Et si cette approche a plutôt bien fonctionné, permettant à des équipes diverses de travailler ensemble et d’assurer les premières livraisons, il a bien fallu faire le constat au bout d’un an que certains programmes 89C3 n’évitaient pas les difficultés et écueils des grands projets informatiques : difficultés à livrer des applications complexes, fonctionnement en urgence permanente, manque de visibilité sur l’évolution des produits à moyen terme et donc perte de sens pour les équipes. 
A ces difficultés se sont ajoutées des problématiques spécifiques à notre approche de l’agilité :

  • Quel sens pour la méthodologie Scrum lorsqu’on ne fait que traiter des tickets (demandes d’évolutions) qui arrivent au fil de l’eau ?
  • Quel sens pour un backlog (liste de tâches priorisées définissant les caractéristiques d’un produit) qui se résume à ces tickets, sans visibilité sur les travaux au-delà de la prochaine version à sortir absolument ?
  • Comment concilier le principe d’équipe autonome et auto-organisée avec une organisation qui demande à faire collaborer des équipes nombreuses et ayant chacun leur patrimoine produit ? 

L’agilité à l’échelle, ça vous parle ? 

C’est dans ce contexte qu’il a été décidé d’expérimenter l’agilité à l’échelle sur un premier programme, en allant s’inspirer des approches du marché. Précisons que l’expérimentation a été menée dans une démarche conjointe entre le métier bancaire et l’informatique, tant le changement d’approche dont il est question ne pouvait se limiter à une question d’organisation des développements. C’est en particulier SAFe qui a servi de source d’inspiration. Au-delà de l’approche marketing tout-en-un de SAFe, ce sont bien ses démarches et pratiques qui ont retenu notre attention. L’idée n’a jamais été de prendre le framework pour l’appliquer de A à Z, mais de comprendre son sens, et de voir ce qui peut s’appliquer à notre contexte. 

Avec quelques années de recul, je résume aujourd’hui l’approche de SAFe à deux axes : 

  • la collaboration entre équipes ; 
  • la démarche incrémentale.

C’est bien sûr réducteur, mais cela me semble être un bon point de départ pour comprendre la philosophie qui est mise en avant par SAFe. Et pour reprendre une expression familière, on est venu à SAFe pour la collaboration, on y est resté pour l’approche incrémentale. 

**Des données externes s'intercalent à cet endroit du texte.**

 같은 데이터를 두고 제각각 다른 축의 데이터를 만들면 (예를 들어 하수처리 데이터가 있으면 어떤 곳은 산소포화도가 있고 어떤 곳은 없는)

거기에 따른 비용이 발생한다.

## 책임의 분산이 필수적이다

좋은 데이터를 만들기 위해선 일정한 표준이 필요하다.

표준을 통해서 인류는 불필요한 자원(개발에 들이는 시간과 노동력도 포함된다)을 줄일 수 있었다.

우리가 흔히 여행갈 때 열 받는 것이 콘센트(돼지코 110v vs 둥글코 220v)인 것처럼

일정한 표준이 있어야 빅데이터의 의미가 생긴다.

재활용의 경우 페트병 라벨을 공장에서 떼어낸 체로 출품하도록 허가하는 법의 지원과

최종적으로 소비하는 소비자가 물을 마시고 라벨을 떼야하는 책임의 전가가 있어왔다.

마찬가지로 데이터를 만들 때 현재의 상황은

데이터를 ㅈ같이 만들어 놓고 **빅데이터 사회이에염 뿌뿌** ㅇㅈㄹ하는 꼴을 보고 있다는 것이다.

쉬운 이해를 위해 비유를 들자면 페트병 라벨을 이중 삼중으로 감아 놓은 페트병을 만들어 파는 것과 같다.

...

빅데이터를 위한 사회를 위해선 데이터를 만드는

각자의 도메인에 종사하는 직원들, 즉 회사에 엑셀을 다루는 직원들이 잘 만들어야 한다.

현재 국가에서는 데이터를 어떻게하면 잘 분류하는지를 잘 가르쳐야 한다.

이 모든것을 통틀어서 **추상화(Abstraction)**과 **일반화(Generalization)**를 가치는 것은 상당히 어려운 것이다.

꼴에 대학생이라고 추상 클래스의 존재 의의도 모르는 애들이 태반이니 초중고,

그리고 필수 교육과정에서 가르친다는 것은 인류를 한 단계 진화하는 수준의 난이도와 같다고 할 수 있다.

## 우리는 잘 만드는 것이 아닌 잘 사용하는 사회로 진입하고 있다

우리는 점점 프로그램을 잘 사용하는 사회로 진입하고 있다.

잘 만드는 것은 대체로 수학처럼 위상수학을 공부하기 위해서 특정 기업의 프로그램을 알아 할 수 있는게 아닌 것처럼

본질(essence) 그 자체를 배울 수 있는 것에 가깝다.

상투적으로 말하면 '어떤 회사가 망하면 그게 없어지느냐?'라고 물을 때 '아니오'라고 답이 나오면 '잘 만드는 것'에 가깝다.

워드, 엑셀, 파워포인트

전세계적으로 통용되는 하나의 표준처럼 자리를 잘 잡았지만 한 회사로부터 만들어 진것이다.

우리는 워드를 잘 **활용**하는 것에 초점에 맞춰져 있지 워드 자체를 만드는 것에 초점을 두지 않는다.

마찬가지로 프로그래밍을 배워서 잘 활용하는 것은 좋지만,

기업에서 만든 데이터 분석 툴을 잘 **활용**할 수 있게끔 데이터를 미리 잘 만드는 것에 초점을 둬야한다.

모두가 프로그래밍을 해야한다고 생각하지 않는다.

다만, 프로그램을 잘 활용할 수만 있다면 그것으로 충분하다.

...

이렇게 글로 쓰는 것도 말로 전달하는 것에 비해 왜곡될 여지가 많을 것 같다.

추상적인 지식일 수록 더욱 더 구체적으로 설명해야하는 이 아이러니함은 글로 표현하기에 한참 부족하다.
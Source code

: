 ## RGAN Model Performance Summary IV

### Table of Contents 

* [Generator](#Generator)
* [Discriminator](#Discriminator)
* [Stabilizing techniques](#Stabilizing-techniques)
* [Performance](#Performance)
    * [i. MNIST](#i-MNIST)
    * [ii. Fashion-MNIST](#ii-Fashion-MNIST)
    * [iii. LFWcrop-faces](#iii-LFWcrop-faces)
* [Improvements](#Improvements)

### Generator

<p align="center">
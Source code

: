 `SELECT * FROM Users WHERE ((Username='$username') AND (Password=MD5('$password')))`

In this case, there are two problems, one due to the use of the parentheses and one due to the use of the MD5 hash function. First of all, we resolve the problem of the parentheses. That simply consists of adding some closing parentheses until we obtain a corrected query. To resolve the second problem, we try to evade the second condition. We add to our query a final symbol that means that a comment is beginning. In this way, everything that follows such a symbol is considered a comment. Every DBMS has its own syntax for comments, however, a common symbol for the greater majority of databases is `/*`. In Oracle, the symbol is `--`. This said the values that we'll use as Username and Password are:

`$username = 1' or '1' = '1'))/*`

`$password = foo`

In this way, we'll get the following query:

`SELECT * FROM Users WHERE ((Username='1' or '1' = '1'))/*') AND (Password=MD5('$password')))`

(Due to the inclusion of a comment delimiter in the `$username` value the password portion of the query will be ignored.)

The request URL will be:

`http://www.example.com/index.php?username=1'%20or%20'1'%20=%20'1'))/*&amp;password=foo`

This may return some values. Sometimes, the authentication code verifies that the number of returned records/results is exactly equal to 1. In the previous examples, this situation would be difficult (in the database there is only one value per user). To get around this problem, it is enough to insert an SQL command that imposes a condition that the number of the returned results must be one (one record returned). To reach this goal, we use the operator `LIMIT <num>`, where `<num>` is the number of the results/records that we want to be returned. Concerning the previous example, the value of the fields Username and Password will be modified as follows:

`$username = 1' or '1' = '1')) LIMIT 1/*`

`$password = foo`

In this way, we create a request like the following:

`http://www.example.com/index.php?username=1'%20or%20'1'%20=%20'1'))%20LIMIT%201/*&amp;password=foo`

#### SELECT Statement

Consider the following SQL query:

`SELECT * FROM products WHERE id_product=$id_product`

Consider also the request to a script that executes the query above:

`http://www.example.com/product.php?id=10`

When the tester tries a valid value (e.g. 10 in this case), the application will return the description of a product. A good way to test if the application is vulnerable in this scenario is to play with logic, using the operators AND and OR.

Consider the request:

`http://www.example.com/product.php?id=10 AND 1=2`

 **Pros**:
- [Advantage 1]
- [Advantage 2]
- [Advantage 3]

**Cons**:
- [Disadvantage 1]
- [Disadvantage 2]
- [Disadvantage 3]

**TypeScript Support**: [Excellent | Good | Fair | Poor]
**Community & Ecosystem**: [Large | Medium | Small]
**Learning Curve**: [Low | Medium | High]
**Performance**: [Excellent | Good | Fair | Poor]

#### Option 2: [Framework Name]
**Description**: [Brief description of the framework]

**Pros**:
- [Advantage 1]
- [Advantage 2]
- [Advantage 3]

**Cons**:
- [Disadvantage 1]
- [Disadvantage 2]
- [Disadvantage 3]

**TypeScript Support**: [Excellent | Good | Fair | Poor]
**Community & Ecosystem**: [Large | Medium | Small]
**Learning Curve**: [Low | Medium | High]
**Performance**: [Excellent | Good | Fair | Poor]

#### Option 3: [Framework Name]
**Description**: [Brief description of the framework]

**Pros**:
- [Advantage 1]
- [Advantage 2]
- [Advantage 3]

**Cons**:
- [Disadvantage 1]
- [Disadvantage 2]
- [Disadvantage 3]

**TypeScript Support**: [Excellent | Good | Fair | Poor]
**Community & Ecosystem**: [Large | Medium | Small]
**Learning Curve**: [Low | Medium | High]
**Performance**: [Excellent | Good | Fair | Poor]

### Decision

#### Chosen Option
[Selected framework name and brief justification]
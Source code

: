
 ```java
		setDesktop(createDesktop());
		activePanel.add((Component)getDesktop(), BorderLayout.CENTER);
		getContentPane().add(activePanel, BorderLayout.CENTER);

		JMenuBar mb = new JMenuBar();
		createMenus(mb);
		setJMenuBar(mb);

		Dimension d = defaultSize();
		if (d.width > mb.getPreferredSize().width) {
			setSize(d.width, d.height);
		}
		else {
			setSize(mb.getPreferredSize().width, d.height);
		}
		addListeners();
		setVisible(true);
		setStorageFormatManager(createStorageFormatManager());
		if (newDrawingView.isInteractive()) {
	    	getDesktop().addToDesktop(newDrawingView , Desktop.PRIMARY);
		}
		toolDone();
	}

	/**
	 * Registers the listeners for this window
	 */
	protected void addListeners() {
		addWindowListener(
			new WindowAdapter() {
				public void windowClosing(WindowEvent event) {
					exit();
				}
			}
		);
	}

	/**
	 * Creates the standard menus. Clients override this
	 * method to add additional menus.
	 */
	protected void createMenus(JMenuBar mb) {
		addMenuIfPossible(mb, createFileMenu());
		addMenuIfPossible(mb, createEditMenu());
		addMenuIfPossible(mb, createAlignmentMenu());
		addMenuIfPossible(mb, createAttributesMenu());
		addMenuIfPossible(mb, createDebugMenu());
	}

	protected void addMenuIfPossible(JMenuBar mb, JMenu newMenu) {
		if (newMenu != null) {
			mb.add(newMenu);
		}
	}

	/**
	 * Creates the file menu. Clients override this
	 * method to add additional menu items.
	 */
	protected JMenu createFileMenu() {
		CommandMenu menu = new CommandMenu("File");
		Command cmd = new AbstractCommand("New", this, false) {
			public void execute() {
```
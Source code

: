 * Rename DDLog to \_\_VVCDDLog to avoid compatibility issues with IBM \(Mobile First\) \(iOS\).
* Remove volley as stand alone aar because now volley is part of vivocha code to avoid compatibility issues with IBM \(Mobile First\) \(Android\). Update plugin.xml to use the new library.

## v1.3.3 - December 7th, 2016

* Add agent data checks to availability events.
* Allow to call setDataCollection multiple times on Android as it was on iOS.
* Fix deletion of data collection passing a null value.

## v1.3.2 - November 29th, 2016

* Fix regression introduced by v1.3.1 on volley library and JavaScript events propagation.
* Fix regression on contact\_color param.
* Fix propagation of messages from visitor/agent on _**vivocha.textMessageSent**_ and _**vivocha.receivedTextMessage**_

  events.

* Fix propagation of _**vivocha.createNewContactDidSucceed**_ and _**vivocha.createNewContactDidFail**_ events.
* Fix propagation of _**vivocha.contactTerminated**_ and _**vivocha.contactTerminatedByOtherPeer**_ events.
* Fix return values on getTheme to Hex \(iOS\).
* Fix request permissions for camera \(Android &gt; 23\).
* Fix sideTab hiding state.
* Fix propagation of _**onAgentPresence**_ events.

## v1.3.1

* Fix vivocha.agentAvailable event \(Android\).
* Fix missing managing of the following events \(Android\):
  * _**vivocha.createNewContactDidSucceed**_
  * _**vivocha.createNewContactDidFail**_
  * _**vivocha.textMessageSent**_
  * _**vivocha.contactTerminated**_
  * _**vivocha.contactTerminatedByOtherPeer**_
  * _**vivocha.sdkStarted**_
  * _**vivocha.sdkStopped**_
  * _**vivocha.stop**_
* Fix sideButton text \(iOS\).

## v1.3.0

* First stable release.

La collaboration entre équipes 

C’est généralement LA raison pour laquelle une organisation se tourne vers l’agilité à l’échelle : comment faire en sorte que ses équipes – que la méthodologie Scrum préconise autonomes – puissent travailler ensemble efficacement. 
Et c’est souvent le début de l’incompréhension avec la démarche agile. Car disons-le tout de suite : une équipe autonome, de taille raisonnable, pouvant traiter seule l’ensemble des problèmes de son périmètre sera immanquablement plus efficace que plusieurs équipes qui doivent collaborer ensemble. Autrement dit, la réponse la plus efficace à la problématique de collaboration reste de ne pas avoir à faire de collaboration entre équipes (mais de privilégier une équipe unique, autonome, colocalisée). 
Ceci étant dit, dans le cadre de la 89C3 Factory, cet idéal est rarement atteignable. Mettre en place une solution de souscription en ligne de crédit, par exemple, qui servira à la fois aux Banques Populaires et aux Caisses d’Epargne, demande la collaboration des développeurs du digital (sites en lignes et applis mobiles) et de spécialistes du crédit de deux systèmes d’informations (celui des Banques Populaires et celui des Caisses d’Epargne). On dépasse très vite la taille maximale d’une équipe, et la colocalisation tient de l’utopie dans un groupe mutualiste avec des sites dans la France entière. 
 
Face à cette problématique, SAFe préconise une approche, celle de partager au maximum l’information entre tous les intervenants (oui, oui, développeurs compris), et trois rituels (ici encore, je simplifie) : 

  • le PI Planning ;
  • le Scrum of Scrum ;
  • la démo commune.
     
    Le PI  (Program Increment) Planning est le rituel emblématique de SAFe. Tous les trois mois, il regroupe tous les intervenants du programme (métier, développeurs, architectes, managers, exploitants, experts sécurité, …) pour construire en deux jours le planning des trois mois à venir. Il permet à tous d’avoir le même niveau d’information sur les objectifs, les priorités, et d’échanger pour comprendre les contraintes des autres et arriver au meilleur planning possible. 

 
Le Scrum of Scrum est lui un rituel de pilotage opérationnel hebdomadaire qui regroupe les Scrum Master & Product Owner de chaque équipe autour des pilotes du programme (Release Train Engineer & Product Manager) pour partager l’avancement des travaux et les difficultés rencontrées. En s’appuyant sur le planning issu du PI Planning et en se concentrant sur les dépendances entre équipes, il permet de mettre le focus sur les risques qui peuvent avoir un impact sur plusieurs équipes, tout en laissant l’autonomie de fonctionnement à chacune. 
La démo commune, enfin, est un temps fort pour partager régulièrement (deux fois par trimestre en moyenne) les réalisations du programme. Là où le PI Planning a amené les équipes à prendre des engagements sur les réalisations à venir, la démo commune permet de partager la réalité des choses avec toutes les équipes, avec le management et (idéalement) les clients. C’est un temps très fort pour que chacun prenne conscience de la capacité collective à réaliser des applications qui apportent de la valeur à leurs utilisateurs.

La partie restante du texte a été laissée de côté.